## WHAT YOU SHOULD DO
Please set down the data word for word; images do not go in the copy.
==== INFORMATION ====
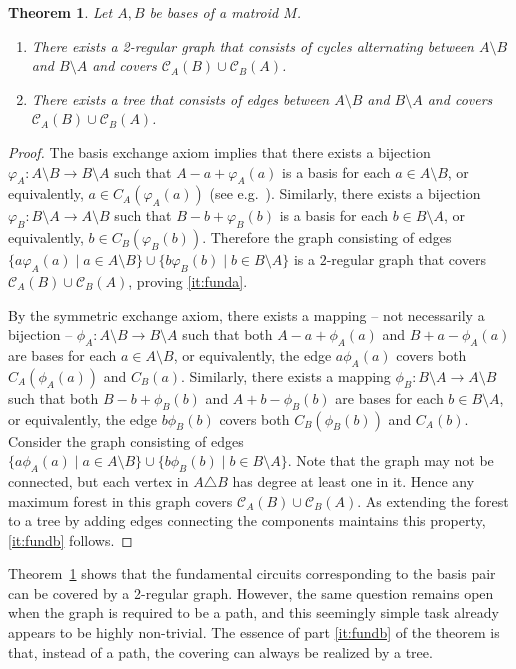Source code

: \documentclass[11pt,a4paper]{article}
\theoremstyle{plain}
\newtheorem{thm}{Theorem}
\theoremstyle{definition}
\newcommand{\cC}{\mathcal{C}}
\begin{document}
\begin{thm} \label{thm:fundamenta}
Let $A,B$ be bases of a matroid $M$. 
\begin{enumerate}[label=(\alph*)]\itemsep0em
    \item\label{it:funda} There exists a 2-regular graph that consists of cycles alternating between $A\setminus B$ and $B \setminus A$ and covers $\cC_A(B)\cup\cC_B(A)$.
    \item\label{it:fundb} There exists a tree that consists of edges between $A\setminus B$ and $B\setminus A$ and covers $\cC_A(B)\cup \cC_B(A)$.
\end{enumerate}
\end{thm}
\begin{proof}
The basis exchange axiom implies that there exists a bijection $\varphi_A\colon A\setminus B\to B\setminus A$ such that $A-a+\varphi_A(a)$ is a basis for each $a\in A\setminus B$, or equivalently, $a\in C_A(\varphi_A(a))$ (see e.g.\ \cite[Theorem 5.3.4]{frank2011connections}).  Similarly, there exists a bijection $\varphi_B\colon B\setminus A\to A\setminus B$ such that $B-b+\varphi_B(b)$ is a basis for each $b\in B\setminus A$, or equivalently, $b\in C_B(\varphi_B(b))$. Therefore the graph consisting of edges $\{a\varphi_A(a)\mid a\in A\setminus B\}\cup\{b\varphi_B(b)\mid b\in B\setminus A\}$ is a $2$-regular graph that covers $\cC_A(B)\cup\cC_B(A)$, proving \ref{it:funda}.

By the symmetric exchange axiom, there exists a mapping -- not necessarily a bijection -- $\phi_A\colon A\setminus B\to B\setminus A$ such that both $A-a+\phi_A(a)$ and $B+a-\phi_A(a)$ are bases for each $a\in A\setminus B$, or equivalently, the edge $a\phi_A(a)$ covers both $C_A(\phi_A(a))$ and $C_B(a)$. Similarly, there exists a mapping $\phi_B\colon B\setminus A\to A\setminus B$ such that both $B-b+\phi_B(b)$ and $A+b-\phi_B(b)$ are bases for each $b\in B\setminus A$, or equivalently, the edge $b\phi_B(b)$ covers both $C_B(\phi_B(b))$ and $C_A(b)$. Consider the graph consisting of edges $\{a\phi_A(a)\mid a\in A\setminus B\}\cup\{b\phi_B(b)\mid b\in B\setminus A\}$. Note that the graph may not be connected, but each vertex in $A\triangle B$ has degree at least one in it. Hence any maximum forest in this graph covers $\cC_A(B)\cup\cC_B(A)$. As extending the forest to a tree by adding edges connecting the components maintains this property, \ref{it:fundb} follows.
\end{proof}

Theorem~\ref{thm:fundamenta} shows that the fundamental circuits corresponding to the basis pair can be covered by a 2-regular graph. However, the same question remains open when the graph is required to be a path, and this seemingly simple task already appears to be highly non-trivial. The essence of part \ref{it:fundb} of the theorem is that, instead of a path, the covering can always be realized by a tree.
\end{document}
====
## ANSWER BELOW
Source code

: \documentclass[11pt,a4paper]{article}
\theoremstyle{plain}
\newtheorem{thm}{Theorem}
\theoremstyle{definition}
\newcommand{\cC}{\mathcal{C}}
\begin{document}
\begin{thm} \label{thm:fundamenta}
Let $A,B$ be bases of a matroid $M$. 
\begin{enumerate}[label=(\alph*)]\itemsep0em
    \item\label{it:funda} There exists a 2-regular graph that consists of cycles alternating between $A\setminus B$ and $B \setminus A$ and covers $\cC_A(B)\cup\cC_B(A)$.
    \item\label{it:fundb} There exists a tree that consists of edges between $A\setminus B$ and $B\setminus A$ and covers $\cC_A(B)\cup \cC_B(A)$.
\end{enumerate}
\end{thm}
\begin{proof}
The basis exchange axiom implies that there exists a bijection $\varphi_A\colon A\setminus B\to B\setminus A$ such that $A-a+\varphi_A(a)$ is a basis for each $a\in A\setminus B$, or equivalently, $a\in C_A(\varphi_A(a))$ (see e.g.\ \cite[Theorem 5.3.4]{frank2011connections}).  Similarly, there exists a bijection $\varphi_B\colon B\setminus A\to A\setminus B$ such that $B-b+\varphi_B(b)$ is a basis for each $b\in B\setminus A$, or equivalently, $b\in C_B(\varphi_B(b))$. Therefore the graph consisting of edges $\{a\varphi_A(a)\mid a\in A\setminus B\}\cup\{b\varphi_B(b)\mid b\in B\setminus A\}$ is a $2$-regular graph that covers $\cC_A(B)\cup\cC_B(A)$, proving \ref{it:funda}.

By the symmetric exchange axiom, there exists a mapping -- not necessarily a bijection -- $\phi_A\colon A\setminus B\to B\setminus A$ such that both $A-a+\phi_A(a)$ and $B+a-\phi_A(a)$ are bases for each $a\in A\setminus B$, or equivalently, the edge $a\phi_A(a)$ covers both $C_A(\phi_A(a))$ and $C_B(a)$. Similarly, there exists a mapping $\phi_B\colon B\setminus A\to A\setminus B$ such that both $B-b+\phi_B(b)$ and $A+b-\phi_B(b)$ are bases for each $b\in B\setminus A$, or equivalently, the edge $b\phi_B(b)$ covers both $C_B(\phi_B(b))$ and $C_A(b)$. Consider the graph consisting of edges $\{a\phi_A(a)\mid a\in A\setminus B\}\cup\{b\phi_B(b)\mid b\in B\setminus A\}$. Note that the graph may not be connected, but each vertex in $A\triangle B$ has degree at least one in it. Hence any maximum forest in this graph covers $\cC_A(B)\cup\cC_B(A)$. As extending the forest to a tree by adding edges connecting the components maintains this property, \ref{it:fundb} follows.
\end{proof}

Theorem~\ref{thm:fundamenta} shows that the fundamental circuits corresponding to the basis pair can be covered by a 2-regular graph. However, the same question remains open when the graph is required to be a path, and this seemingly simple task already appears to be highly non-trivial. The essence of part \ref{it:fundb} of the theorem is that, instead of a path, the covering can always be realized by a tree.
\end{document}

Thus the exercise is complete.